Bernard Shaw tells of asking a priest “Who made God?” The priest, says Shaw, was thunderstruck, his faith shattered. Whether he committed suicide or merely left the Church Shaw does not tell. But the whole thing is ridiculous. Every student of philosophy has heard the question: and they all know that there must be a being which did not need to be made. If nothing existed except receivers of existence, where would the existence come from? In order that anything may exist, there must be a being which does not have to receive existence, a being which simply has it. God can confer existence upon all other beings, precisely because He has it in His own right. It is His nature to exist. God does not have to receive existence, because He is existence. Frank Sheed (from Theology for Beginners, 1957)

The Cosmological Argument, which in its simplest form states that since everything must have a cause the universe must have a cause—namely, God —doesn’t stay simple for long. Some deny the premise . . . [by appealing to] quantum physics. Others prefer to accept the premise and then ask: What caused God? The reply that God is self-caused (somehow) then raises the rebuttal: If something can be self-caused, why can’t the universe as a whole be the thing that is self-caused. Daniel Dennett (from Breaking the Spell)

When I was a young man and was debating these questions very seriously in my mind, I for a long time accepted the argument of the First Cause, until one day, at the age of 18, I read John Stuart Mill’s autobiography, and I there found this sentence ‘My father taught me that the question, “Who made me?” cannot be answered, since it immediately suggests the further question, “Who made God?”’ That very simple sentence showed me, as I still think, the fallacy in the argument of the First Cause. If everything must have a cause, then God must have a cause. If there can be anything without a cause, it may just as well be the world as God, so that there cannot be any validity in that argument. It is exactly of the same nature as the Indian’s view, that the world rested upon a tortoise; and when someone said, “How about the tortoise?”, the Indian said, “Suppose we change the subject.”

Bertrand Russell

There must be a Creator even if there is no Day of Creation. Looking at Being as it is now, as the baby looks at the grass, we see a second thing about it; in quite popular language, it looks secondary and dependent. Existence exists; but it is not sufficiently self-existent; and would never become so merely by going on existing. The same primary sense which tells us it is Being, tells us that it is not perfect Being; not merely imperfect in the popular controversial sense of containing sin or sorrow; but imperfect as Being; less actual than the actuality it implies. For instance, its Being is often only Becoming; beginning to Be or ceasing to Be; it implies a more constant or complete thing of which it gives in itself no example. That is the meaning of that basic medieval phrase, “Everything that is moving is moved by another”; which means inexpressibly more than the mere Deistic “somebody wound up the clock” with which it is probably often confounded.
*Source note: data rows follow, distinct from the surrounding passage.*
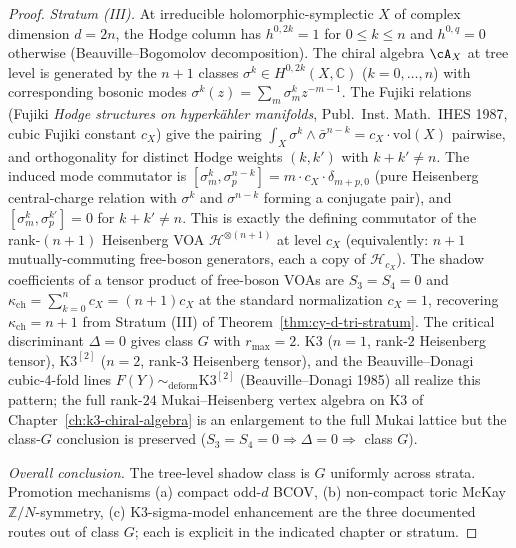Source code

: \begin{proof}
\emph{Stratum (III).} At irreducible holomorphic-symplectic $X$ of
complex dimension $d = 2n$, the Hodge column has $h^{0, 2k} = 1$ for
$0 \leq k \leq n$ and $h^{0, q} = 0$ otherwise (Beauville--Bogomolov
decomposition). The chiral algebra $\cA_X$ at tree level is generated
by the $n + 1$ classes $\sigma^k \in H^{0, 2k}(X, \mathbb{C})$
($k = 0, \ldots, n$) with corresponding bosonic modes
$\sigma^k(z) = \sum_m \sigma^k_m z^{-m - 1}$. The Fujiki relations
(Fujiki \emph{Hodge structures on hyperk\"ahler manifolds}, Publ.~Inst.
Math.\ IHES 1987, cubic Fujiki constant $c_X$) give the pairing
$\int_X \sigma^k \wedge \bar\sigma^{n - k} = c_X \cdot \mathrm{vol}(X)$
pairwise, and orthogonality for distinct Hodge weights $(k, k')$ with
$k + k' \neq n$. The induced mode commutator is
$[\sigma^k_m, \sigma^{n - k}_p] = m \cdot c_X \cdot \delta_{m + p, 0}$
(pure Heisenberg central-charge relation with $\sigma^k$ and
$\sigma^{n - k}$ forming a conjugate pair), and
$[\sigma^k_m, \sigma^{k'}_p] = 0$ for $k + k' \neq n$.
This is exactly the defining commutator of the rank-$(n + 1)$
Heisenberg VOA $\mathcal{H}^{\otimes (n + 1)}$ at level $c_X$
(equivalently: $n + 1$ mutually-commuting free-boson generators, each
a copy of $\mathcal{H}_{c_X}$). The shadow coefficients of a tensor
product of free-boson VOAs are $S_3 = S_4 = 0$ and
$\kappa_{\mathrm{ch}} = \sum_{k = 0}^{n} c_X = (n + 1) c_X$ at the
standard normalization $c_X = 1$, recovering $\kappa_{\mathrm{ch}} = n + 1$
from Stratum (III) of Theorem~\ref{thm:cy-d-tri-stratum}.
The critical discriminant $\Delta = 0$ gives class $G$ with
$r_{\max} = 2$. K3 ($n = 1$, rank-$2$ Heisenberg tensor),
$\mathrm{K3}^{[2]}$ ($n = 2$, rank-$3$ Heisenberg tensor), and the
Beauville--Donagi cubic-4-fold lines $F(Y) \sim_{\mathrm{deform}}
\mathrm{K3}^{[2]}$ (Beauville--Donagi 1985) all realize this pattern;
	the full rank-$24$ Mukai--Heisenberg vertex algebra on K3 of
Chapter~\ref{ch:k3-chiral-algebra} is an enlargement to the full Mukai
lattice but the class-$G$ conclusion is preserved
($S_3 = S_4 = 0 \Rightarrow \Delta = 0 \Rightarrow$ class $G$).

\emph{Overall conclusion.} The tree-level shadow class is $G$
uniformly across strata. Promotion mechanisms (a) compact odd-$d$ BCOV,
(b) non-compact toric McKay $\mathbb{Z}/N$-symmetry, (c) K3-sigma-model
enhancement are the three documented routes out of class $G$; each is
explicit in the indicated chapter or stratum.
\end{proof}

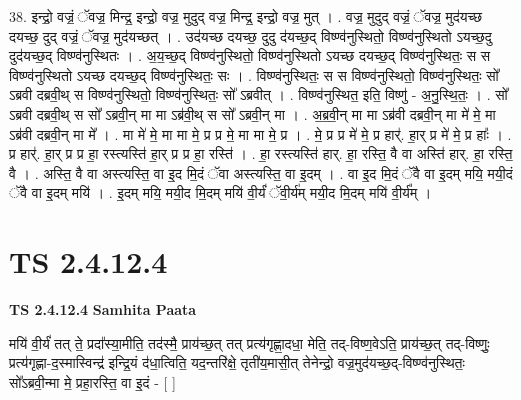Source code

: \documentclass[17pt]{extarticle}
\begin{document}
38. इन्द्रो॒ वज्रं॒ ॅवज्र॒ मिन्द्र॒ इन्द्रो॒ वज्र॒ मुदुद् वज्र॒ मिन्द्र॒ इन्द्रो॒ वज्र॒ मुत् । . वज्र॒ मुदुद् वज्रं॒ ॅवज्र॒ मुद॑यच्छ दयच्छ॒ दुद् वज्रं॒ ॅवज्र॒ मुद॑यच्छत् । . उद॑यच्छ दयच्छ॒ दुदु द॑यच्छ॒द् विष्ण्व॑नुस्थितो॒ विष्ण्व॑नुस्थितो ऽयच्छ॒दु दुद॑यच्छ॒द् विष्ण्व॑नुस्थितः । . अ॒य॒च्छ॒द् विष्ण्व॑नुस्थितो॒ विष्ण्व॑नुस्थितो ऽयच्छ दयच्छ॒द् विष्ण्व॑नुस्थितः॒ स स विष्ण्व॑नुस्थितो ऽयच्छ दयच्छ॒द् विष्ण्व॑नुस्थितः॒ सः । . विष्ण्व॑नुस्थितः॒ स स विष्ण्व॑नुस्थितो॒ विष्ण्व॑नुस्थितः॒ सो᳚ ऽब्रवी दब्रवी॒थ् स विष्ण्व॑नुस्थितो॒ विष्ण्व॑नुस्थितः॒ सो᳚ ऽब्रवीत् । . विष्ण्व॑नुस्थित॒ इति॒ विष्णु॑ - अ॒नु॒स्थि॒तः॒ । . सो᳚ ऽब्रवी दब्रवी॒थ् स सो᳚ ऽब्रवी॒न् मा मा ऽब्र॑वी॒थ् स सो᳚ ऽब्रवी॒न् मा । . अ॒ब्र॒वी॒न् मा मा ऽब्र॑वी दब्रवी॒न् मा मे॑ मे॒ मा ऽब्र॑वी दब्रवी॒न् मा मे᳚ । . मा मे॑ मे॒ मा मा मे॒ प्र प्र मे॒ मा मा मे॒ प्र । . मे॒ प्र प्र मे॑ मे॒ प्र हार्॑. हा॒र् प्र मे॑ मे॒ प्र हाः᳚ । . प्र हार्॑. हा॒र् प्र प्र हा॒ रस्त्यस्ति॑ हा॒र् प्र प्र हा॒ रस्ति॑ । . हा॒ रस्त्यस्ति॑ हार्. हा॒ रस्ति॒ वै वा अस्ति॑ हार्. हा॒ रस्ति॒ वै । . अस्ति॒ वै वा अस्त्यस्ति॒ वा इ॒द मि॒दं ॅवा अस्त्यस्ति॒ वा इ॒दम् । . वा इ॒द मि॒दं ॅवै वा इ॒दम् मयि॒ मयी॒दं ॅवै वा इ॒दम् मयि॑ । . इ॒दम् मयि॒ मयी॒द मि॒दम् मयि॑ वी॒र्यं॑ ॅवी॒र्य॑म् मयी॒द मि॒दम् मयि॑ वी॒र्य᳚म् । \newline
\pagebreak
{}
\section*{ TS 2.4.12.4 }

\textbf{TS 2.4.12.4 } \newline
\textbf{Samhita Paata} \newline

मयि॑ वी॒र्यं॑ तत् ते॒ प्रदा᳚स्या॒मीति॒ तद॑स्मै॒ प्राय॑च्छ॒त् तत् प्रत्य॑गृह्णा॒दधा॒ मेति॒ तद्-विष्ण॒वेऽति॒ प्राय॑च्छ॒त् तद्-विष्णुः॒ प्रत्य॑गृह्णा-द॒स्मास्विन्द्र॑ इन्द्रि॒यं द॑धा॒त्विति॒ यद॒न्तरि॑क्षे॒ तृती॑य॒मासी॒त् तेनेन्द्रो॒ वज्र॒मुद॑यच्छ॒द्-विष्ण्व॑नुस्थितः॒ सो᳚ऽब्रवी॒न्मा मे॒ प्रहा॒रस्ति॒ वा इ॒दं - [  ] \newline
\end{document}
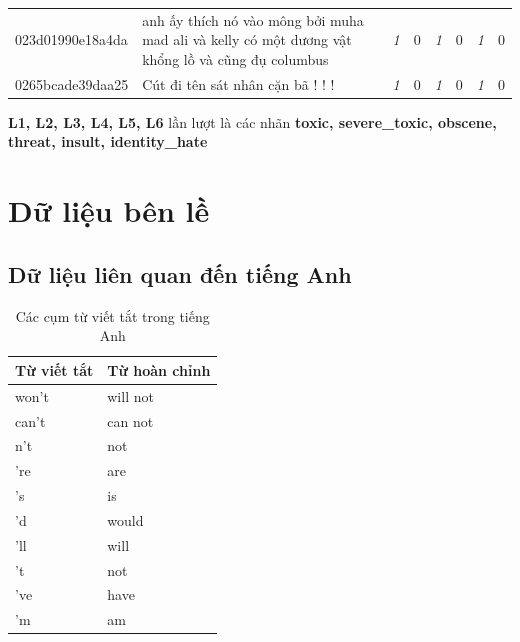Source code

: \begin{table}[htb!]
{\begin{minipage}{0.88\textheight}
\begin{threeparttable}
\begin{tabularx}{\textwidth}{L{0.95} L{6.25} C{0.135} C{0.135} C{0.135} C{0.135} C{0.135} C{0.135}}
                    023d01990e18a4da & anh ấy thích nó vào mông bởi muha mad ali và kelly có một dương vật khổng lồ và cũng đụ columbus                                  & \textit{1}  & 0           & \textit{1}  & 0           & \textit{1}  & 0           \\
                    0265bcade39daa25 & Cút đi tên sát nhân cặn bã ! ! !                                                                                                  & \textit{1}  & 0           & \textit{1}  & 0           & \textit{1}  & 0           \\
                    \bottomrule
                \end{tabularx}
                \begin{tablenotes}
                    \fontsize{8pt}{12pt}\selectfont
                    \item \textbf{L1, L2, L3, L4, L5, L6} lần lượt là các nhãn \textbf{toxic, severe\_toxic, obscene, threat, insult, identity\_hate}
                \end{tablenotes}
            \end{threeparttable}
        \end{minipage}%
    }
\end{table}
\clearpage

\section*{Dữ liệu bên lề}
\subsection*{Dữ liệu liên quan đến tiếng Anh}
\begin{table}[htb]
    \centering
    \caption{Các cụm từ viết tắt trong tiếng Anh}
    \label{table:english-contractions}
    \begin{tabular}{ll}
        \toprule
        \textbf{Từ viết tắt} & \textbf{Từ hoàn chỉnh} \\\midrule
        won't                & will not               \\
        can't                & can not                \\
        n't                  & not                    \\
        're                  & are                    \\
        's                   & is                     \\
        'd                   & would                  \\
        'll                  & will                   \\
        't                   & not                    \\
        've                  & have                   \\
        'm                   & am                     \\
        \bottomrule
    \end{tabular}
\end{table}


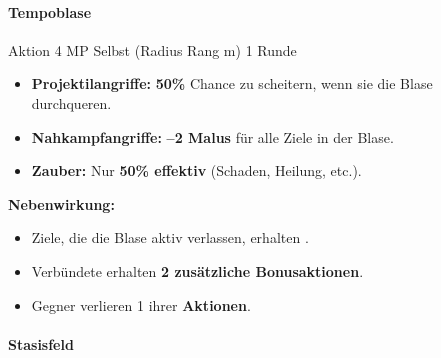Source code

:\paragraph*{Tempoblase}

\spellcard
{}
{Aktion}
{4 MP}
{Selbst (Radius Rang m)}
{1 Runde}
{
	\begin{itemize}
		\item \textbf{Projektilangriffe:} \textbf{50\%} Chance zu scheitern, wenn sie die Blase durchqueren.
		\item \textbf{Nahkampfangriffe:} \textbf{–2 Malus} für alle Ziele in der Blase.
		\item \textbf{Zauber:} Nur \textbf{50\% effektiv} (Schaden, Heilung, etc.).
	\end{itemize}
	
	\medskip
	\textbf{Nebenwirkung:}
	\begin{itemize}
		\item Ziele, die die Blase aktiv verlassen, erhalten .
	\end{itemize}
}
{
	\begin{itemize}
		\item Verbündete erhalten \textbf{2 zusätzliche Bonusaktionen}.
		\item Gegner verlieren 1 ihrer \textbf{Aktionen}.
	\end{itemize}
}

\paragraph*{Stasisfeld}

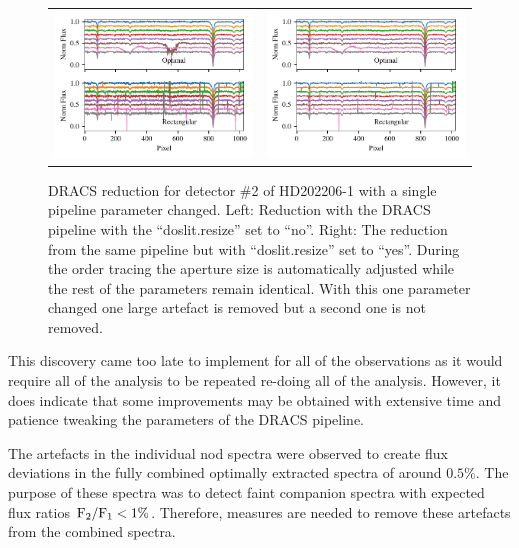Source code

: \begin{figure}
    \centering
    \begin{tabular}{cc}
    \includegraphics[width=0.5\linewidth]{figures/reduction/bp_plots/non_resized_nods_HD202206-1_chip_2} & \includegraphics[width=0.5\linewidth]{figures/reduction/bp_plots/resized_nods_HD202206-1_chip_2}\\
    \end{tabular}
    \caption{{DRACS} reduction for detector \#2 of HD202206-1 with a single pipeline parameter changed. Left: Reduction with the DRACS pipeline with the ``doslit.resize'' set to ``no''. Right: The reduction from the same pipeline but with ``doslit.resize'' set to ``yes''. During the order tracing the aperture size is automatically adjusted while the rest of the parameters remain identical. With this one parameter changed one large artefact is removed but a second one is not removed.}
    \label{fig:resizednods}
\end{figure}

This discovery came too late to implement for all of the observations as it would require all of the analysis to be repeated re-doing all of the analysis. However, it does indicate that some improvements may be obtained with extensive time and patience tweaking the parameters of the {DRACS} pipeline.

The artefacts in the individual nod spectra were observed to create flux deviations in the fully combined optimally extracted spectra of around \(0.5\%\). The purpose of these spectra was to detect faint companion spectra with expected flux ratios \(\rm {F_2}/{F_1} < 1\%\). Therefore, measures are needed to remove these artefacts from the combined spectra.

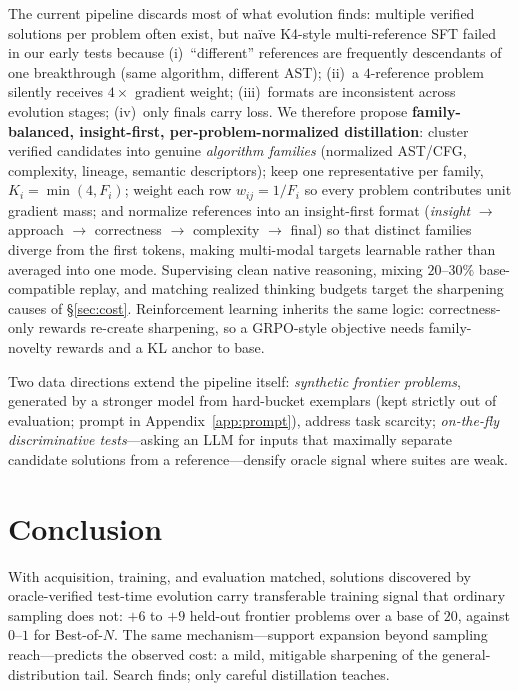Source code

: \documentclass{article}
\begin{document}
The current pipeline discards most of what evolution finds: multiple verified solutions per problem often exist, but na\"ive K4-style multi-reference SFT failed in our early tests because (i)~``different'' references are frequently descendants of one breakthrough (same algorithm, different AST); (ii)~a $4$-reference problem silently receives $4\times$ gradient weight; (iii)~formats are inconsistent across evolution stages; (iv)~only finals carry loss. We therefore propose \textbf{family-balanced, insight-first, per-problem-normalized distillation}: cluster verified candidates into genuine \emph{algorithm families} (normalized AST/CFG, complexity, lineage, semantic descriptors); keep one representative per family, $K_i = \min(4, F_i)$; weight each row $w_{ij} = 1/F_i$ so every problem contributes unit gradient mass; and normalize references into an insight-first format (\emph{insight} $\to$ approach $\to$ correctness $\to$ complexity $\to$ final) so that distinct families diverge from the first tokens, making multi-modal targets learnable rather than averaged into one mode. Supervising clean native reasoning, mixing $20$--$30\%$ base-compatible replay, and matching realized thinking budgets target the sharpening causes of \S\ref{sec:cost}. Reinforcement learning inherits the same logic: correctness-only rewards re-create sharpening, so a GRPO-style objective \citep{shao2024deepseekmath} needs family-novelty rewards and a KL anchor to base.

Two data directions extend the pipeline itself: \emph{synthetic frontier problems}, generated by a stronger model from hard-bucket exemplars (kept strictly out of evaluation; prompt in Appendix~\ref{app:prompt}), address task scarcity; \emph{on-the-fly discriminative tests}---asking an LLM for inputs that maximally separate candidate solutions from a reference---densify oracle signal where suites are weak.

\section{Conclusion}

With acquisition, training, and evaluation matched, solutions discovered by oracle-verified test-time evolution carry transferable training signal that ordinary sampling does not: $+6$ to $+9$ held-out frontier problems over a base of $20$, against $0$--$1$ for Best-of-$N$. The same mechanism---support expansion beyond sampling reach---predicts the observed cost: a mild, mitigable sharpening of the general-distribution tail. Search finds; only careful distillation teaches.
\end{document}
G. K. Chesterton (from Saint Thomas Aquinas, 1935)

[In the famous 1948 BBC radio debate with Fr. Frederick Copleston, Bertrand Russell began by conceding that he could not prove the non-existence of God, and therefore his position was agnostic. Shortly thereafter he maintained that the word “necessary” can only be applied significantly to propositions that are self-contradictory to deny. He then went on to say that he could only admit a necessary being if there were a being whose existence was self-contradictory to deny. To a theist, this looks very much like wanting to deny a priori the possibility of God’s existence without appearing to do so. For it is absurd to cite as an argument against the existence of God consequences which are inevitable if God exists. I strongly suspect that if the concept of a necessary being, and the distinction between necessary being and contingent being, were crucial to an argument that led to a conclusion dear to Russell’s heart, he would have found some way to accommodate these notions. Here are the actual exchanges from that part of the debate.]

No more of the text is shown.